Stored data:
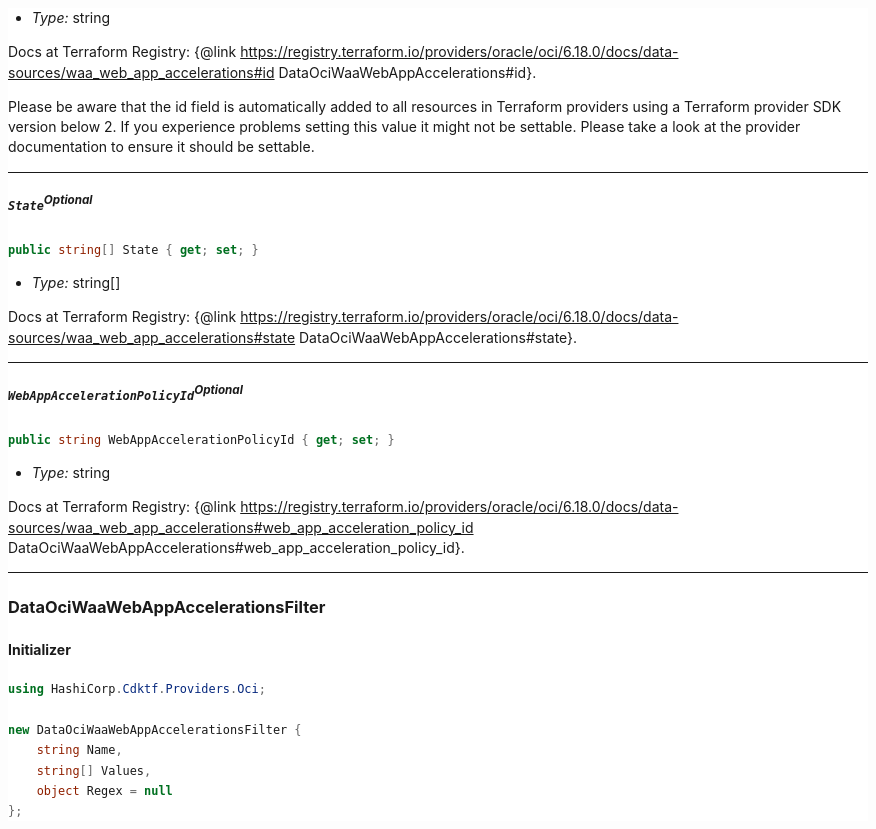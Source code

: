 - *Type:* string

Docs at Terraform Registry: {@link https://registry.terraform.io/providers/oracle/oci/6.18.0/docs/data-sources/waa_web_app_accelerations#id DataOciWaaWebAppAccelerations#id}.

Please be aware that the id field is automatically added to all resources in Terraform providers using a Terraform provider SDK version below 2.
If you experience problems setting this value it might not be settable. Please take a look at the provider documentation to ensure it should be settable.

---

##### `State`<sup>Optional</sup> <a name="State" id="rhizo-co-terraform-provider-oci.dataOciWaaWebAppAccelerations.DataOciWaaWebAppAccelerationsConfig.property.state"></a>

```csharp
public string[] State { get; set; }
```

- *Type:* string[]

Docs at Terraform Registry: {@link https://registry.terraform.io/providers/oracle/oci/6.18.0/docs/data-sources/waa_web_app_accelerations#state DataOciWaaWebAppAccelerations#state}.

---

##### `WebAppAccelerationPolicyId`<sup>Optional</sup> <a name="WebAppAccelerationPolicyId" id="rhizo-co-terraform-provider-oci.dataOciWaaWebAppAccelerations.DataOciWaaWebAppAccelerationsConfig.property.webAppAccelerationPolicyId"></a>

```csharp
public string WebAppAccelerationPolicyId { get; set; }
```

- *Type:* string

Docs at Terraform Registry: {@link https://registry.terraform.io/providers/oracle/oci/6.18.0/docs/data-sources/waa_web_app_accelerations#web_app_acceleration_policy_id DataOciWaaWebAppAccelerations#web_app_acceleration_policy_id}.

---

### DataOciWaaWebAppAccelerationsFilter <a name="DataOciWaaWebAppAccelerationsFilter" id="rhizo-co-terraform-provider-oci.dataOciWaaWebAppAccelerations.DataOciWaaWebAppAccelerationsFilter"></a>

#### Initializer <a name="Initializer" id="rhizo-co-terraform-provider-oci.dataOciWaaWebAppAccelerations.DataOciWaaWebAppAccelerationsFilter.Initializer"></a>

```csharp
using HashiCorp.Cdktf.Providers.Oci;

new DataOciWaaWebAppAccelerationsFilter {
    string Name,
    string[] Values,
    object Regex = null
};
```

▶ [DESCRIPTION OF THE TASK]
Your output should be the records above, duplicated exactly and picture-free.

▶ [TASK RESULT]
Source code

: - *Type:* string

Docs at Terraform Registry: {@link https://registry.terraform.io/providers/oracle/oci/6.18.0/docs/data-sources/waa_web_app_accelerations#id DataOciWaaWebAppAccelerations#id}.

Please be aware that the id field is automatically added to all resources in Terraform providers using a Terraform provider SDK version below 2.
If you experience problems setting this value it might not be settable. Please take a look at the provider documentation to ensure it should be settable.

---

##### `State`<sup>Optional</sup> <a name="State" id="rhizo-co-terraform-provider-oci.dataOciWaaWebAppAccelerations.DataOciWaaWebAppAccelerationsConfig.property.state"></a>

```csharp
public string[] State { get; set; }
```

- *Type:* string[]

Docs at Terraform Registry: {@link https://registry.terraform.io/providers/oracle/oci/6.18.0/docs/data-sources/waa_web_app_accelerations#state DataOciWaaWebAppAccelerations#state}.

---

##### `WebAppAccelerationPolicyId`<sup>Optional</sup> <a name="WebAppAccelerationPolicyId" id="rhizo-co-terraform-provider-oci.dataOciWaaWebAppAccelerations.DataOciWaaWebAppAccelerationsConfig.property.webAppAccelerationPolicyId"></a>

```csharp
public string WebAppAccelerationPolicyId { get; set; }
```

- *Type:* string

Docs at Terraform Registry: {@link https://registry.terraform.io/providers/oracle/oci/6.18.0/docs/data-sources/waa_web_app_accelerations#web_app_acceleration_policy_id DataOciWaaWebAppAccelerations#web_app_acceleration_policy_id}.

---

### DataOciWaaWebAppAccelerationsFilter <a name="DataOciWaaWebAppAccelerationsFilter" id="rhizo-co-terraform-provider-oci.dataOciWaaWebAppAccelerations.DataOciWaaWebAppAccelerationsFilter"></a>

#### Initializer <a name="Initializer" id="rhizo-co-terraform-provider-oci.dataOciWaaWebAppAccelerations.DataOciWaaWebAppAccelerationsFilter.Initializer"></a>

```csharp
using HashiCorp.Cdktf.Providers.Oci;

new DataOciWaaWebAppAccelerationsFilter {
    string Name,
    string[] Values,
    object Regex = null
};
```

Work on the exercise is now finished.